Now that we have the average chances we can simply calculate the Expected number of runs with basic math.
$\mathbf{Expected} \,\!$ ${\displaystyle = \frac{\mathbf{1}}{\mathbf{100}\%} ~ + ~ \frac{\mathbf{1}}{\mathbf{64.31}\%} ~ + ~ \frac{\mathbf{1}}{\mathbf{28.67}\%} \,\!}$ $= \mathbf{6.0429\ (6-7)}$

This way of calculating the expected is quite long and tedious though. There is another way, which involves recursion and is what the Wiki uses to get those values you see on articles, but that's out of the scope of this blog. To learn more you can find it in the Math module, it's the function called "expected".

To estimate the Nearly Guaranteed (NG) number of runs we need some numerical methods. The equation to estimate "at least once" probability from $n$ percent chances after $x$ number of runs is:
$\mathbf{1} - (\mathbf{1} - \mathbf{P1})^{x} - (\mathbf{1} - \mathbf{P2})^{x} - \cdots - (\mathbf{1} - \mathbf{PN})^{x} \,\!$ $= \mathbf{Desired\ Probability\ (DP)}$

But since we want to know $x$ then we'll need to use numerical methods to solve for it, since we can't rearrange this transcendental equation do so. For our purposes Inverse Quadratic Interpolation will work just fine, so we'll use that.

If you're unfamiliar with IQI it's basically a method for finding the the x-axis value where the root of a function exists. For example, say our equation was much simpler:
$\mathbf{2} * x = \mathbf{4}$

If we did not want to solve for $x$ algebraically we could use IQI to find it for us. First, we must rearrange the equation such that it is equal to zero, like so:
$\mathbf{2} * x - \mathbf{4} = 0$

Next, we will use the IQI function to find at what value of $x$ the equation is satisfied (in MatLab this function is called fzero()).

x = fzero( @(x) 2 * x - 4 , 0); %The ", 0);" at the end is the x value the function will start at when looking for the answer, it could be any number though.
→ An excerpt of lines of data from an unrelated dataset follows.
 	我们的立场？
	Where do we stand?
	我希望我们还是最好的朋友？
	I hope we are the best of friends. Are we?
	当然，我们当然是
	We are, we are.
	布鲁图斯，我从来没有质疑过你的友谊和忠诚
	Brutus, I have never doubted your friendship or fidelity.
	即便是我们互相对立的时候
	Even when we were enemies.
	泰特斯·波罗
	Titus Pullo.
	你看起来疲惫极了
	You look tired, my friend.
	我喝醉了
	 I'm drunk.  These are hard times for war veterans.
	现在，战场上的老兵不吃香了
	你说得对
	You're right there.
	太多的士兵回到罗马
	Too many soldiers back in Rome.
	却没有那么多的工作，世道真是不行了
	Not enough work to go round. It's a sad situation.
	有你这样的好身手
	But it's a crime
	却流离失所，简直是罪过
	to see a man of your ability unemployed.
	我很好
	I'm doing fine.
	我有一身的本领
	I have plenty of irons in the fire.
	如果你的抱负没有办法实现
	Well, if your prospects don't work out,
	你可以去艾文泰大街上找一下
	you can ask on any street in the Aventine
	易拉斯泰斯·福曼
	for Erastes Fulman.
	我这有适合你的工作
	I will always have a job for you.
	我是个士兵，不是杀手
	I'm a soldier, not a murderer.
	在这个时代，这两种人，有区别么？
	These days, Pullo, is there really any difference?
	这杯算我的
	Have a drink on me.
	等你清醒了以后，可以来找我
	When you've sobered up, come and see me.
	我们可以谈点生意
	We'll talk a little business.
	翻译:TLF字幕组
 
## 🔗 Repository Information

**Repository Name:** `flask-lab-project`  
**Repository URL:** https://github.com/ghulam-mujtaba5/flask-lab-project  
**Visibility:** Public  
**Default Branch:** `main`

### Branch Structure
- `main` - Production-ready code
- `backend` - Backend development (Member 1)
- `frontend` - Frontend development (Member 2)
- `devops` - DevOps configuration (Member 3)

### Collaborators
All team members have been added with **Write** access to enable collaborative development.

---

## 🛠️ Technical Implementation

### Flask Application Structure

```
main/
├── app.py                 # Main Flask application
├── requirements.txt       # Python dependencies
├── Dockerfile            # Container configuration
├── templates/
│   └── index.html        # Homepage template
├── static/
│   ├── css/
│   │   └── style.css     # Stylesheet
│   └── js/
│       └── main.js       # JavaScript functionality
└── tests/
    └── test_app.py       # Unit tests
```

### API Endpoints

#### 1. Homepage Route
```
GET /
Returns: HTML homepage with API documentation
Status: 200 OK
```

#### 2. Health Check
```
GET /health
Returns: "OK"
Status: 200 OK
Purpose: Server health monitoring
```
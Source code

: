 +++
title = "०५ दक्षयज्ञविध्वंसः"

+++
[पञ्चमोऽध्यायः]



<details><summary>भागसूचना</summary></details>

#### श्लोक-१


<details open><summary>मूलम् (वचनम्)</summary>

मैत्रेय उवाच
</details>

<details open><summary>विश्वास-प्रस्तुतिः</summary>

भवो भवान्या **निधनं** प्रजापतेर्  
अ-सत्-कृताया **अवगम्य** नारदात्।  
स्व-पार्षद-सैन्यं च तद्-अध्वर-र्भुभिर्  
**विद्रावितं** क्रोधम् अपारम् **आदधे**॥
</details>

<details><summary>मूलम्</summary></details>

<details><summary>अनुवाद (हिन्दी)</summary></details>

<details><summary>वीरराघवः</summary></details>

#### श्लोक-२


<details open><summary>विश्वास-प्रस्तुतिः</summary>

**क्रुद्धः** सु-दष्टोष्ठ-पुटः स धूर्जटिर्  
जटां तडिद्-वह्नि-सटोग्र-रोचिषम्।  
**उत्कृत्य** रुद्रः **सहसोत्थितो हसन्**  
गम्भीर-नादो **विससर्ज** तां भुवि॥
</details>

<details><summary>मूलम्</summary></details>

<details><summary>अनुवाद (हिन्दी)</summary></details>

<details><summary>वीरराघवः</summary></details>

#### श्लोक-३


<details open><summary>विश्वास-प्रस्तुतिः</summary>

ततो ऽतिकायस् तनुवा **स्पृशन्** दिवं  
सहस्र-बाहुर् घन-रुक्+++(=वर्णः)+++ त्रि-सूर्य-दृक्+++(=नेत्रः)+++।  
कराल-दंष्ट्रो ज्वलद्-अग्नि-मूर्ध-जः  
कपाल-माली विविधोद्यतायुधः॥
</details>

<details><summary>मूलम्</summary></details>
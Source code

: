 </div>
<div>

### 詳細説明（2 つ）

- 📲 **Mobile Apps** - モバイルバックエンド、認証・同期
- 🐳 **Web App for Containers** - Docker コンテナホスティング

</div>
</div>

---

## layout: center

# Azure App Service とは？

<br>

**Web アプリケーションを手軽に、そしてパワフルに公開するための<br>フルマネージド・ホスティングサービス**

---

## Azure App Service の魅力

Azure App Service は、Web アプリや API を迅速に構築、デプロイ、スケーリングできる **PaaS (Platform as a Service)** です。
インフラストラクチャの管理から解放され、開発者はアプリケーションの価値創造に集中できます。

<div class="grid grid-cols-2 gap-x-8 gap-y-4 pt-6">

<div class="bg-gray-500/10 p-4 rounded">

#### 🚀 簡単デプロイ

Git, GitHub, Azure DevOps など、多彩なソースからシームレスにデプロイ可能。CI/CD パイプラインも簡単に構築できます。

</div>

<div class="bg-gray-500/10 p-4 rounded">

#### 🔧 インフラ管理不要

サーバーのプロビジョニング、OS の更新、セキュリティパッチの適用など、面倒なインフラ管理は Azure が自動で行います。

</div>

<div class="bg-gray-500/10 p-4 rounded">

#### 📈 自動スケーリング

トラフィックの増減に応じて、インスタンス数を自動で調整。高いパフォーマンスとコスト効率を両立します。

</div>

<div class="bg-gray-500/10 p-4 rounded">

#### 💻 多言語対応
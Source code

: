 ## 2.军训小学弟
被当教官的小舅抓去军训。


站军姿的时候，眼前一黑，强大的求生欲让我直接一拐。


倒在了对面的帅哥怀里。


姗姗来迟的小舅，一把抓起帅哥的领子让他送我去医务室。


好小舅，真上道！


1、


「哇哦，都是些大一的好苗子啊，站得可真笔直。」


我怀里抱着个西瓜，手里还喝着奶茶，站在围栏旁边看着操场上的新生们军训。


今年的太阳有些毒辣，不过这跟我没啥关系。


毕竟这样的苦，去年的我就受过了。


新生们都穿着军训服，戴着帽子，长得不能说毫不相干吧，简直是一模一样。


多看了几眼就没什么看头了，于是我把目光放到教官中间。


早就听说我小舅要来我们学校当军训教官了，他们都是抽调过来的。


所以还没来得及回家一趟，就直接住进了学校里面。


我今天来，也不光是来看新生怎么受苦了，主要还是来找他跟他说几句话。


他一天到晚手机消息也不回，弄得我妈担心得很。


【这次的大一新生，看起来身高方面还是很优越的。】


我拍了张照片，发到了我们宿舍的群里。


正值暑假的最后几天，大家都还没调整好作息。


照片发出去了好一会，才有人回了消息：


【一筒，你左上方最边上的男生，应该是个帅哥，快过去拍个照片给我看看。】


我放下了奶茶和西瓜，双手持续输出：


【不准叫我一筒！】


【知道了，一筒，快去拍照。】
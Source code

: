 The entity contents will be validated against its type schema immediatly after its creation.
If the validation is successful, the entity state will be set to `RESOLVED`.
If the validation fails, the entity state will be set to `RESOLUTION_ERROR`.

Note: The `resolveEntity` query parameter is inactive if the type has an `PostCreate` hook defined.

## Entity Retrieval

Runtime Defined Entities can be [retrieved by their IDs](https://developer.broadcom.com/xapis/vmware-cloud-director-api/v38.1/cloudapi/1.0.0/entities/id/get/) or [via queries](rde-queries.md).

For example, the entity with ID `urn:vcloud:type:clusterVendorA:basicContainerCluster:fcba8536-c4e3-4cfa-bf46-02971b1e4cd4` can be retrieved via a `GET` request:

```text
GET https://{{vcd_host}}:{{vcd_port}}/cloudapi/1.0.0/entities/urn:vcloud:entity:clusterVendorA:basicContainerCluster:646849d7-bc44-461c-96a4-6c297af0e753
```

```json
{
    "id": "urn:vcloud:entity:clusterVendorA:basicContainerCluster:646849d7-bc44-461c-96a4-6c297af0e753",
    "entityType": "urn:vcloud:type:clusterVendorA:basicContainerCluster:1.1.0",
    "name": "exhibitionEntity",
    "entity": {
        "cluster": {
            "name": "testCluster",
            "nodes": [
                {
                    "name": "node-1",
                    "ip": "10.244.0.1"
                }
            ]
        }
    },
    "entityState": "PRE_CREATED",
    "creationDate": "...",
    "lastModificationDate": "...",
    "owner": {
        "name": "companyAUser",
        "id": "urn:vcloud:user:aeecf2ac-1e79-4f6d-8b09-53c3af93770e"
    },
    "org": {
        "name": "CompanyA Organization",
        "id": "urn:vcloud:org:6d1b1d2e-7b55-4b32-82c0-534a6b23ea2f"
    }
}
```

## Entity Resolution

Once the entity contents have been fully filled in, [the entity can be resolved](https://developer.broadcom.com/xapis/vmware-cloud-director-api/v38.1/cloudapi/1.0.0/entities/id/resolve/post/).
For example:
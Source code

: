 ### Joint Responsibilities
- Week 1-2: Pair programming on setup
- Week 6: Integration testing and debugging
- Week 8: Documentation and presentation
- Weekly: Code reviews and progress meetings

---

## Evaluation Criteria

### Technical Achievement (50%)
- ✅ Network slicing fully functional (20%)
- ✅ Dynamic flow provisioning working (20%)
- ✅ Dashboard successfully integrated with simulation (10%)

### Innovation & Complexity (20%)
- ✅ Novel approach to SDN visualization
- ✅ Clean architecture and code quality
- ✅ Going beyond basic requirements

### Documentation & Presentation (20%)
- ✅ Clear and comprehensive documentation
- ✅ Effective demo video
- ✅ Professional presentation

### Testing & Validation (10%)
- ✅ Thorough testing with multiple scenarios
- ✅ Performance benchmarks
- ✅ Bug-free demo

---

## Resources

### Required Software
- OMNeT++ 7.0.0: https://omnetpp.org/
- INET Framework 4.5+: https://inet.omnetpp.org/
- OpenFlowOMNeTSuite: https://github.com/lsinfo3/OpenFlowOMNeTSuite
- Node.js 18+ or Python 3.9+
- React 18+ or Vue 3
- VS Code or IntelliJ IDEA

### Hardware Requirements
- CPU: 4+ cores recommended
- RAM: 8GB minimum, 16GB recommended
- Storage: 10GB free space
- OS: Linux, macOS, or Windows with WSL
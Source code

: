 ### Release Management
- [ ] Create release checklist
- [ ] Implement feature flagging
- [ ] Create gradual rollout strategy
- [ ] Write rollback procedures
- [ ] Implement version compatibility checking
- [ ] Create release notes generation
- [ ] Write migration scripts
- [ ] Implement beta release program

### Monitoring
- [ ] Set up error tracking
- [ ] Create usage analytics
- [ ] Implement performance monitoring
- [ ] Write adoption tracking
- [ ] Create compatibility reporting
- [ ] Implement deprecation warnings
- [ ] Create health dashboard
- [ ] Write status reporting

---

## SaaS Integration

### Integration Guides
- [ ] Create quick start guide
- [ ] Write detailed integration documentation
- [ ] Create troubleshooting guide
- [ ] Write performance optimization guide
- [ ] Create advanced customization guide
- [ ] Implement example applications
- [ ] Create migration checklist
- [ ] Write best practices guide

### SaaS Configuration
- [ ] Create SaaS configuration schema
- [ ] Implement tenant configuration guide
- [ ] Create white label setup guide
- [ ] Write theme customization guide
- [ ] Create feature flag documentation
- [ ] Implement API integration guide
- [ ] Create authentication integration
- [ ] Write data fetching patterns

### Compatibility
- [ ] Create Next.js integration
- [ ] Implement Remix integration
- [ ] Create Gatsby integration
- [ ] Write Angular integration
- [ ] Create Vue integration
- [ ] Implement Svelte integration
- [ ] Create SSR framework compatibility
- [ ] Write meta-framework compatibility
Almost immediately fzero() will spit out the answer 2

Similarly we will use this method to find the $x$ value in our previous equation.

First, we rearrange:
$\mathbf{1} - \mathbf{DP} - (\mathbf{1} - \mathbf{P1})^{x} - (\mathbf{1} - \mathbf{P2})^{x} - \cdots - (\mathbf{1} - \mathbf{PN})^{x} \,\!$ $= 0$

Next, we use IQI to find our $x$ :

x = fzero( @(x) 1 - DP - (1 - P1)^(x) - (1 - P2)^(x) - ... - (1 - PN)^(x) , 0);

We'll do this three times, each time with a different DP value of either 99%, 99.9%, and 99.99%. For our Excalibur example above, the results will be:

x = fzero( @(x) 1 - 0.999 - 2*(1 - 0.3872)^(x) - (1 - 0.2256)^(x) , 0);

$\mathbf{NG} = \mathbf{27}\pm\mathbf{9}$

Note that this is not the exact value, it is simply an estimate. This does reasonably well when the probabilities are not high, or there are multiple of them.

Contents
1 Type 1
2 Type 2
3 Type 3

Type 2[]

Type 2's are the frames that have components that drop from separate locations, e.g Harrow's Chassis drops from Fissure Corrupted enemies, his Neuroptics drop from the Pago, Kuva Fortress Spy mission, and his Systems drop from Defection missions. Because these parts are not in the same drop pool as each other we only need to worry about the probabilities of the individual components, which makes these calculations fast and easy.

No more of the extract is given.